Но как он появился! Теперь это была самба. Зажигательная экзотическая мелодия взорвала ночь и рассыпалась над головами, как фейерверк, Овалов с преувеличенно серьезной миной на лице, в шляпе, лихо надвинутой на правую бровь, ни на кого не глядя, легким звенящим шагом взбежал на помост и стал танцевать.
Сначала меня взяла досада – все это мне показалось тщеславием актера, который по поводу и без повода старается продемонстрировать вам все грани своего таланта. Но не прошло и минуты, как я была захвачена этим танцем – я даже забыла, где нахожусь. Он танцевал как дьявол. Никогда мне не доводилось видеть ничего подобного – эти па, пируэты, поклоны и повороты гибкого, сильного мужского тела были наполнены такой страстью, исступлением, одиночеством, что становилось страшно. Лица присутствующих все до единого постепенно обратились к грохочущему помосту, и легкое любопытство, написанное на них, сменилось напряженным вниманием и удивлением.
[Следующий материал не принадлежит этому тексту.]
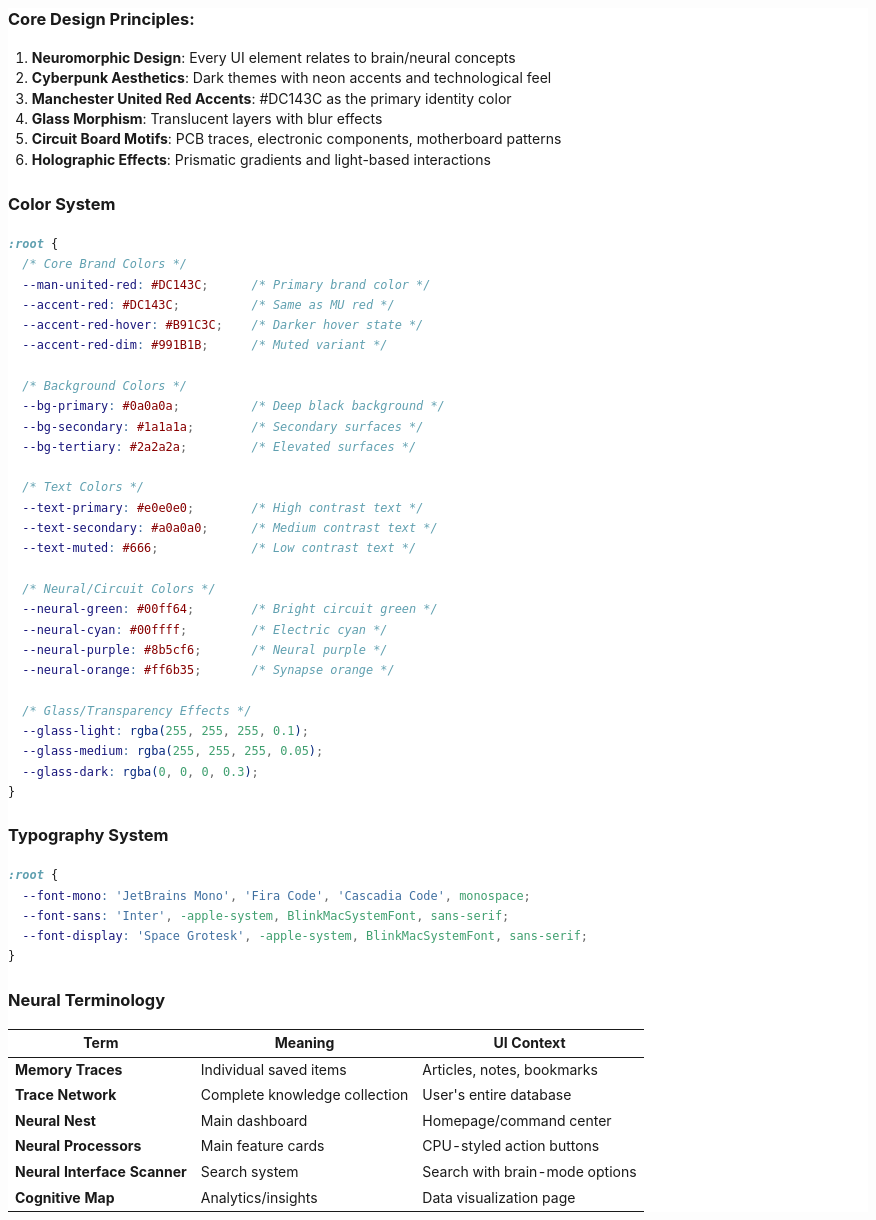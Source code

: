 ### Core Design Principles:
1. **Neuromorphic Design**: Every UI element relates to brain/neural concepts
2. **Cyberpunk Aesthetics**: Dark themes with neon accents and technological feel
3. **Manchester United Red Accents**: #DC143C as the primary identity color
4. **Glass Morphism**: Translucent layers with blur effects
5. **Circuit Board Motifs**: PCB traces, electronic components, motherboard patterns
6. **Holographic Effects**: Prismatic gradients and light-based interactions

### Color System
```css
:root {
  /* Core Brand Colors */
  --man-united-red: #DC143C;      /* Primary brand color */
  --accent-red: #DC143C;          /* Same as MU red */
  --accent-red-hover: #B91C3C;    /* Darker hover state */
  --accent-red-dim: #991B1B;      /* Muted variant */
  
  /* Background Colors */
  --bg-primary: #0a0a0a;          /* Deep black background */
  --bg-secondary: #1a1a1a;        /* Secondary surfaces */
  --bg-tertiary: #2a2a2a;         /* Elevated surfaces */
  
  /* Text Colors */
  --text-primary: #e0e0e0;        /* High contrast text */
  --text-secondary: #a0a0a0;      /* Medium contrast text */
  --text-muted: #666;             /* Low contrast text */
  
  /* Neural/Circuit Colors */
  --neural-green: #00ff64;        /* Bright circuit green */
  --neural-cyan: #00ffff;         /* Electric cyan */
  --neural-purple: #8b5cf6;       /* Neural purple */
  --neural-orange: #ff6b35;       /* Synapse orange */

  /* Glass/Transparency Effects */
  --glass-light: rgba(255, 255, 255, 0.1);
  --glass-medium: rgba(255, 255, 255, 0.05);
  --glass-dark: rgba(0, 0, 0, 0.3);
}
```

### Typography System
```css
:root {
  --font-mono: 'JetBrains Mono', 'Fira Code', 'Cascadia Code', monospace;
  --font-sans: 'Inter', -apple-system, BlinkMacSystemFont, sans-serif;
  --font-display: 'Space Grotesk', -apple-system, BlinkMacSystemFont, sans-serif;
}
```

### Neural Terminology
| Term | Meaning | UI Context |
|------|---------|------------|
| **Memory Traces** | Individual saved items | Articles, notes, bookmarks |
| **Trace Network** | Complete knowledge collection | User's entire database |
| **Neural Nest** | Main dashboard | Homepage/command center |
| **Neural Processors** | Main feature cards | CPU-styled action buttons |
| **Neural Interface Scanner** | Search system | Search with brain-mode options |
| **Cognitive Map** | Analytics/insights | Data visualization page |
Еще через некоторое время раздались дружные аплодисменты, а из-за столика вдруг поднялась статная женщина в длинном черном платье и, решительно взойдя на помост, присоединилась к танцу.
Женщина, видимо, профессионально занималась бальными танцами и не ударила в грязь лицом. Но она лишь не испортила танец – и только. Это все равно оставался танец одиночки.
Меня отвлекли. За наш столик неожиданно подсел незнакомый крепкий мужчина лет пятидесяти в темном костюме-тройке с отливом. Левую скулу мужчины пересекал небольшой белый шрам.
– Вы разрешите? – произнес он, изо всех сил стараясь производить впечатление светского человека.
Я пожала плечами. Мое разрешение все равно запоздало. Я даже не заметила, откуда он подошел. Мужчина пристально оглядел меня и, кивнув в сторону эстрады, сказал:
– Мастерски танцуют, а? – и, протянув мне распечатанную пачку «Ротманс», снова спросил: – Ваш друг – артист?
– Все вы – артисты, – без выражения откликнулась я.
Мужчина усмехнулся и спрятал пачку, которую я оставила без внимания.
– Пожалуй, вы правы, – согласился он и, помолчав, добавил: – Только некоторые иной раз переигрывают, вы не находите?
– Случается, – равнодушно сказала я. – А вы что, интересуетесь артистами?
Мужчина встал и сдержанно поклонился.